The President's budgetary proposals would have effects on the economy, which would in turn influence the budget through changes in such factors as taxable income (which affects the amount of revenues collected), employment (which determines outlays for programs like unemployment compensation), and interest rates (which affect the government's borrowing costs). CBO's analysis of those interactions between the budget and the economy indicates the following:
- From 2012 to 2016, the President's proposals would raise the nation's real (inflation-adjusted) output relative to that under CBO's assumptions for its baseline by between 0.2 percent and 0.7 percent, on average. The proposals would boost output in the short run relative to that under current law primarily because tax reductions would increase people's disposable income.
- Over time, however, the President's proposals would reduce real output because the effects of increasing government debt would more than offset the stimulative effects of lower marginal tax rates. CBO estimates that the proposals would reduce real output relative to the amount in the agency's baseline by between 0.1 percent and 1.2 percent, on average, between 2017 and 2021, and by between 0.7 percent and 3.8 percent in the long term.
- The economic feedback from the President's proposals would increase their cumulative impact on deficits from 2012 through 2016—which is estimated to be nearly $1.0 trillion excluding any aggregate economic effects—by between $10 billion and $30 billion. From 2017 to 2021, the effects of the proposals on the economy could further boost the cumulative increase in deficits—estimated to be about $1.8 trillion, excluding any aggregate economic effects—by as much as $217 billion or could reduce it by up to $8 billion.
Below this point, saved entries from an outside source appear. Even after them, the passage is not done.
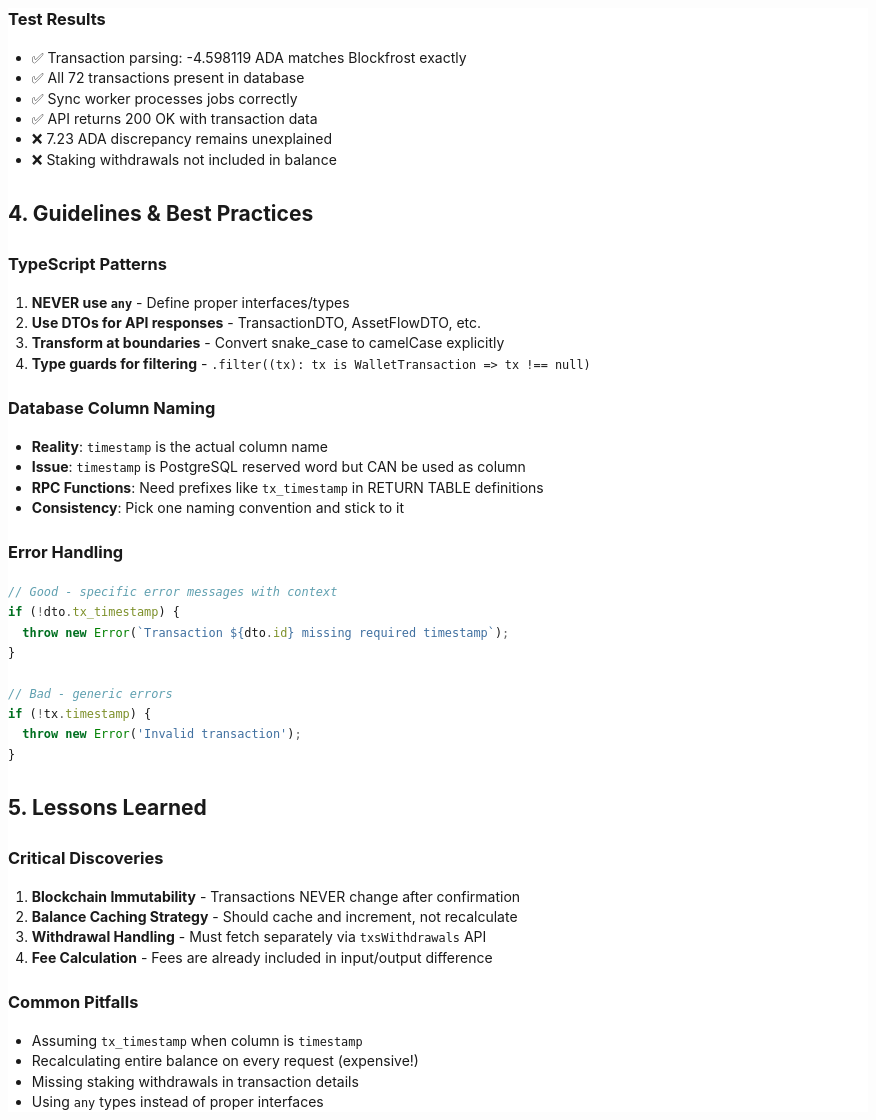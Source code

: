 ### Test Results
- ✅ Transaction parsing: -4.598119 ADA matches Blockfrost exactly
- ✅ All 72 transactions present in database
- ✅ Sync worker processes jobs correctly
- ✅ API returns 200 OK with transaction data
- ❌ 7.23 ADA discrepancy remains unexplained
- ❌ Staking withdrawals not included in balance

## 4. Guidelines & Best Practices

### TypeScript Patterns
1. **NEVER use `any`** - Define proper interfaces/types
2. **Use DTOs for API responses** - TransactionDTO, AssetFlowDTO, etc.
3. **Transform at boundaries** - Convert snake_case to camelCase explicitly
4. **Type guards for filtering** - `.filter((tx): tx is WalletTransaction => tx !== null)`

### Database Column Naming
- **Reality**: `timestamp` is the actual column name
- **Issue**: `timestamp` is PostgreSQL reserved word but CAN be used as column
- **RPC Functions**: Need prefixes like `tx_timestamp` in RETURN TABLE definitions
- **Consistency**: Pick one naming convention and stick to it

### Error Handling
```typescript
// Good - specific error messages with context
if (!dto.tx_timestamp) {
  throw new Error(`Transaction ${dto.id} missing required timestamp`);
}

// Bad - generic errors
if (!tx.timestamp) {
  throw new Error('Invalid transaction');
}
```

## 5. Lessons Learned

### Critical Discoveries
1. **Blockchain Immutability** - Transactions NEVER change after confirmation
2. **Balance Caching Strategy** - Should cache and increment, not recalculate
3. **Withdrawal Handling** - Must fetch separately via `txsWithdrawals` API
4. **Fee Calculation** - Fees are already included in input/output difference

### Common Pitfalls
- Assuming `tx_timestamp` when column is `timestamp`
- Recalculating entire balance on every request (expensive!)
- Missing staking withdrawals in transaction details
- Using `any` types instead of proper interfaces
CBO has not modified its economic forecast since January 2011, but the agency's March baseline budget projections take into account legislation enacted from January, when the previous baseline was prepared, through early March, as well as new information obtained about various aspects of the budget. The resulting changes, relative to CBO's January projections, reduced the projected deficit for 2011 by $81 billion and diminished projected deficits over the 2012–2021 period by a total of $234 billion.